--- To do ---
Two lines in the data below mark the range: the one with "### 1.1 LA INTERFAZ DE STATA" and the one with "- Ventana de revisión (Review Window)". Return both, along with every line between them, exactly.

[Extracted data entries]
———

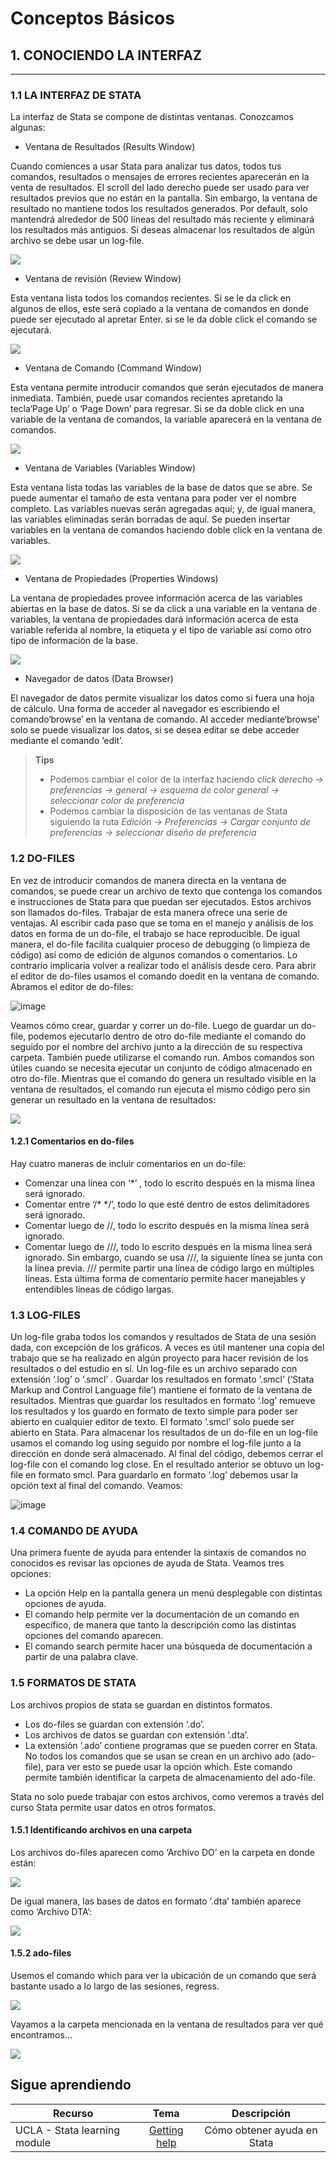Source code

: # Conceptos Básicos

## 1.  CONOCIENDO LA INTERFAZ
---------------------------------

### 1.1 LA INTERFAZ DE STATA
La interfaz de Stata se compone de distintas ventanas. Conozcamos algunas:

- Ventana de Resultados (Results Window)

Cuando comiences a usar Stata para analizar tus datos, todos tus comandos, resultados o mensajes de errores recientes aparecerán en la venta de resultados. El scroll del lado derecho puede ser usado para ver resultados previos que no están en la pantalla. Sin embargo, la ventana de resultado no mantiene todos los resultados generados. Por default, solo mantendrá alrededor de 500 líneas del resultado más reciente y eliminará los resultados más antiguos. Si deseas almacenar los resultados de algún archivo se debe usar un log-file.

![](https://scontent.flim30-1.fna.fbcdn.net/v/t39.30808-6/332693406_525178159685712_6235588744939016269_n.jpg?_nc_cat=103&ccb=1-7&_nc_sid=730e14&_nc_ohc=XrbIQkyZFPcAX_uEzKP&_nc_ht=scontent.flim30-1.fna&oh=00_AfDMoT9TGSm4YI0KRQDVn0lcuwOQb_IMLoeWfq5kHtKrnQ&oe=64027337)

- Ventana de revisión (Review Window)

Esta ventana lista todos los comandos recientes. Si se le da click en algunos de ellos, este será copiado a la ventana de comandos en donde puede ser ejecutado al apretar Enter. si se le da doble click el comando se ejecutará.

![](https://scontent.flim30-1.fna.fbcdn.net/v/t39.30808-6/332692577_522577966581770_9012004805686213097_n.jpg?_nc_cat=102&ccb=1-7&_nc_sid=730e14&_nc_ohc=I_Gmd8AVGu8AX8ZcCjF&_nc_ht=scontent.flim30-1.fna&oh=00_AfCA8nIG4oyyVYJThwcGmyB8qEIABY2oIpkHt-V2ZSJIXg&oe=64027275)

- Ventana de Comando (Command Window)

Esta ventana permite introducir comandos que serán ejecutados de manera inmediata. También, puede usar comandos recientes apretando la tecla‘Page Up’ o ‘Page Down’ para regresar. Si se da doble click en una variable de la ventana de comandos, la variable aparecerá en la ventana de comandos.

![](https://scontent.flim30-1.fna.fbcdn.net/v/t39.30808-6/332698462_723906356148996_6009008919160350347_n.jpg?_nc_cat=104&ccb=1-7&_nc_sid=730e14&_nc_ohc=rYjgZCt5xqkAX_PiVSG&_nc_ht=scontent.flim30-1.fna&oh=00_AfDNrKznIJ8tzkkmy3C8ej_EjkLnHF3x_RHT96NwgT7ZyQ&oe=64014E4E)

- Ventana de Variables (Variables Window)

Esta ventana lista todas las variables de la base de datos que se abre. Se puede aumentar el tamaño de esta ventana para poder ver el nombre completo. Las variables nuevas serán agregadas aquí; y, de igual manera, las variables eliminadas serán borradas de aquí. Se pueden insertar variables en la ventana de comandos haciendo doble click en la ventana de variables.

![](https://scontent.flim30-1.fna.fbcdn.net/v/t39.30808-6/332369027_1409662043111978_4655858338339026326_n.jpg?_nc_cat=108&ccb=1-7&_nc_sid=730e14&_nc_ohc=Nsnq3uy85dEAX8CptGn&_nc_ht=scontent.flim30-1.fna&oh=00_AfDWpYS4crp28GF9Lii9Pljyl8viG_ZkrBZaRz0P1HuF8w&oe=6401A350)

- Ventana de Propiedades (Properties Windows)

La ventana de propiedades provee información acerca de las variables abiertas en la base de datos. Si se da click a una variable en la ventana de variables, la ventana de propiedades dará información acerca de esta variable referida al nombre, la etiqueta y el tipo de variable así como otro tipo de información de la base.

![](https://scontent.flim30-1.fna.fbcdn.net/v/t39.30808-6/332767163_1392696701499010_6201887571599521328_n.jpg?_nc_cat=106&ccb=1-7&_nc_sid=730e14&_nc_ohc=Pn2fhXmJeIkAX8TKDvO&_nc_ht=scontent.flim30-1.fna&oh=00_AfCEYnj1H3Riole9KKXngMHwgtP2lhuinimzVC_qEx5CFQ&oe=64026027)

- Navegador de datos (Data Browser)

El navegador de datos permite visualizar los datos como si fuera una hoja de cálculo. Una forma de acceder al navegador es escribiendo el  comando‘browse’ en la ventana de comando. Al acceder mediante‘browse’ solo se puede visualizar los datos, si se desea editar se debe acceder mediante el comando ‘edit’.

> **Tips**
>
> * Podemos cambiar el color de la interfaz haciendo   *click derecho  → preferencias → general → esquema de color general → seleccionar color de preferencia*
>* Podemos cambiar la disposición de las ventanas de Stata siguiendo la ruta *Edición → Preferencias → Cargar conjunto de preferencias → seleccionar diseño de preferencia*


### 1.2 DO-FILES
En vez de introducir comandos de manera directa en la ventana de comandos, se puede crear un archivo de texto que contenga los comandos e instrucciones de Stata para que puedan ser ejecutados. Estos archivos son llamados do-files.
Trabajar de esta manera ofrece una serie de ventajas. Al escribir cada paso que se toma en el manejo y análisis de los datos en forma de un do-file, el trabajo se hace reproducible. De igual manera, el do-file facilita cualquier proceso de debugging (o limpieza de código) así como de edición de algunos comandos o comentarios. Lo contrario implicaría volver a realizar todo el análisis desde cero.
Para abrir el editor de do-files usamos el comando doedit en la ventana de comando. Abramos el editor de do-files:

![image](https://user-images.githubusercontent.com/106888200/221929452-04507ab4-e664-464b-b4a2-f089ec4a09e3.png)


Veamos cómo crear, guardar y correr un do-file. Luego de guardar un do-file, podemos ejecutarlo dentro de otro do-file mediante el comando do seguido por el nombre del archivo junto a la dirección de su respectiva carpeta. También puede utilizarse el comando run. Ambos comandos son útiles cuando se necesita ejecutar un conjunto de código almacenado en otro do-file. Mientras que el comando do genera un resultado visible en la ventana de resultados, el comando run ejecuta el mismo código pero sin generar un resultado en la ventana de resultados:

![](https://scontent.flim30-1.fna.fbcdn.net/v/t39.30808-6/332722888_2153198504864844_8650008287896213015_n.jpg?_nc_cat=106&ccb=1-7&_nc_sid=730e14&_nc_ohc=LTwggXf8D2gAX8BMZY0&_nc_ht=scontent.flim30-1.fna&oh=00_AfDm7AR898XQjCtT_pv9SqOhge5OubHD1-jTBFEAWn_ABw&oe=640254E1)

#### 1.2.1 Comentarios en do-files

Hay cuatro maneras de incluir comentarios en un do-file:

- Comenzar una línea con ‘*’ , todo lo escrito después en la misma línea será ignorado.
- Comentar entre ‘/* */’, todo lo que esté dentro de estos delimitadores será ignorado.
- Comentar luego de //, todo lo escrito después en la misma línea será ignorado.
- Comentar luego de ///, todo lo escrito después en la misma línea será ignorado. Sin embargo, cuando se usa ///, la siguiente línea se junta con la línea previa. /// permite partir una línea de código largo en múltiples líneas.
Esta última forma de comentario permite hacer manejables y entendibles líneas de código largas.


### 1.3 LOG-FILES
Un log-file graba todos los comandos y resultados de Stata de una sesión dada, con excepción de los gráficos. A veces es útil mantener una copia del trabajo que se ha realizado en algún proyecto para hacer revisión de los resultados o del estudio en sí.
Un log-file es un archivo separado con extensión ‘.log’ o ‘.smcl’ . Guardar los resultados en formato ‘.smcl’ (‘Stata Markup and Control Language file’) mantiene el formato de la ventana de resultados. Mientras que guardar los resultados en formato ‘.log’ remueve los resultados y los guardo en formato de texto simple para poder ser abierto en cualquier editor de texto. El formato ‘.smcl’ solo puede ser abierto en Stata.
Para almacenar los resultados de un do-file en un log-file usamos el comando log using seguido por nombre el log-file junto a la dirección en donde será almacenado. Al final del código, debemos cerrar el log-file con el comando log close. En el resultado anterior se obtuvo un log-file en formato smcl. Para guardarlo en formato ‘.log’ debemos usar la opción text al final del comando. Veamos:

![image](https://user-images.githubusercontent.com/106888200/221932322-4049b49a-bc94-47d6-ae3d-16098267b023.png)


### 1.4 COMANDO DE AYUDA

Una primera fuente de ayuda para entender la sintaxis de comandos no conocidos es revisar las opciones de ayuda de Stata. Veamos tres opciones:
- La opción Help en la pantalla genera un menú desplegable con distintas opciones de ayuda.
- El comando help permite ver la documentación de un comando en específico, de manera que tanto la descripción como las distintas opciones del comando aparecen.
- El comando search permite hacer una búsqueda de documentación a partir de una palabra clave.

### 1.5 FORMATOS DE STATA

Los archivos propios de stata se guardan en distintos formatos.
- Los do-files se guardan con extensión ‘.do’.
- Los archivos de datos se guardan con extensión ‘.dta’.
- La extensión ‘.ado’ contiene programas que se pueden correr en Stata. No todos los comandos que se usan se crean en un archivo ado (ado-file), para ver esto se puede usar la opción which. Este comando permite también identificar la carpeta de almacenamiento del ado-file.

Stata no solo puede trabajar con estos archivos, como veremos a través del curso Stata permite usar datos en otros formatos.

#### 1.5.1 Identificando archivos en una carpeta

Los archivos do-files aparecen como ‘Archivo DO’ en la carpeta en donde están:

![](https://scontent.flim30-1.fna.fbcdn.net/v/t39.30808-6/332697564_1616124225569506_1152811903583549797_n.jpg?_nc_cat=103&ccb=1-7&_nc_sid=730e14&_nc_ohc=zGb_njbryGYAX_8VfJE&tn=Xc4MjXoFM9qCnvxH&_nc_ht=scontent.flim30-1.fna&oh=00_AfAHdcgA4lOm_BL-3VcaFxffX_ofG-LzkFpCVplOxXeHKQ&oe=6401DA22)

De igual manera, las bases de datos en formato ‘.dta’ también aparece como ‘Archivo DTA’:

![](https://scontent.flim30-1.fna.fbcdn.net/v/t39.30808-6/332708694_908026323579445_6557128882366745187_n.jpg?_nc_cat=111&ccb=1-7&_nc_sid=730e14&_nc_ohc=Oqp_6nQK0mwAX8NfbqI&_nc_ht=scontent.flim30-1.fna&oh=00_AfBAHNeXFCmajAbApABx4waYiwh4nI-OVKI-WIi8HrW1Pg&oe=6401BBB6)

#### 1.5.2 ado-files

Usemos el comando which para ver la ubicación de un comando que será bastante usado a lo largo de las sesiones, regress.

![](https://scontent.flim30-1.fna.fbcdn.net/v/t39.30808-6/332650712_416603100681221_4311065076686853140_n.jpg?_nc_cat=106&ccb=1-7&_nc_sid=730e14&_nc_ohc=S51cG9DBcXgAX_0rBbF&_nc_ht=scontent.flim30-1.fna&oh=00_AfAzePqXcqSpX6bQ-sSoEdJrJq2FlbLIOn_RWvoeNVNwLg&oe=6401325A)

Vayamos a la carpeta mencionada en la ventana de resultados para ver qué encontramos...

![](https://scontent.flim30-1.fna.fbcdn.net/v/t39.30808-6/332137886_590039022672510_509606951407755381_n.jpg?_nc_cat=100&ccb=1-7&_nc_sid=730e14&_nc_ohc=OIN94W63hCEAX9JKEIU&_nc_ht=scontent.flim30-1.fna&oh=00_AfBDGCJAFo0PcueRDAT0tsO1S6VIZFnEI-Z37sRG9qEpbA&oe=6402EFC8)

## Sigue aprendiendo
| Recurso  | Tema | Descripción |
| ------------- |:-------------:|:-------------:|
| UCLA - Stata learning module  | [Getting help](https://stats.oarc.ucla.edu/stata/modules/getting-help-using-stata/ "Getting help") | Cómo obtener ayuda en Stata  |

———

--- Reply ---
### 1.1 LA INTERFAZ DE STATA
La interfaz de Stata se compone de distintas ventanas. Conozcamos algunas:

- Ventana de Resultados (Results Window)

Cuando comiences a usar Stata para analizar tus datos, todos tus comandos, resultados o mensajes de errores recientes aparecerán en la venta de resultados. El scroll del lado derecho puede ser usado para ver resultados previos que no están en la pantalla. Sin embargo, la ventana de resultado no mantiene todos los resultados generados. Por default, solo mantendrá alrededor de 500 líneas del resultado más reciente y eliminará los resultados más antiguos. Si deseas almacenar los resultados de algún archivo se debe usar un log-file.

![](https://scontent.flim30-1.fna.fbcdn.net/v/t39.30808-6/332693406_525178159685712_6235588744939016269_n.jpg?_nc_cat=103&ccb=1-7&_nc_sid=730e14&_nc_ohc=XrbIQkyZFPcAX_uEzKP&_nc_ht=scontent.flim30-1.fna&oh=00_AfDMoT9TGSm4YI0KRQDVn0lcuwOQb_IMLoeWfq5kHtKrnQ&oe=64027337)

- Ventana de revisión (Review Window)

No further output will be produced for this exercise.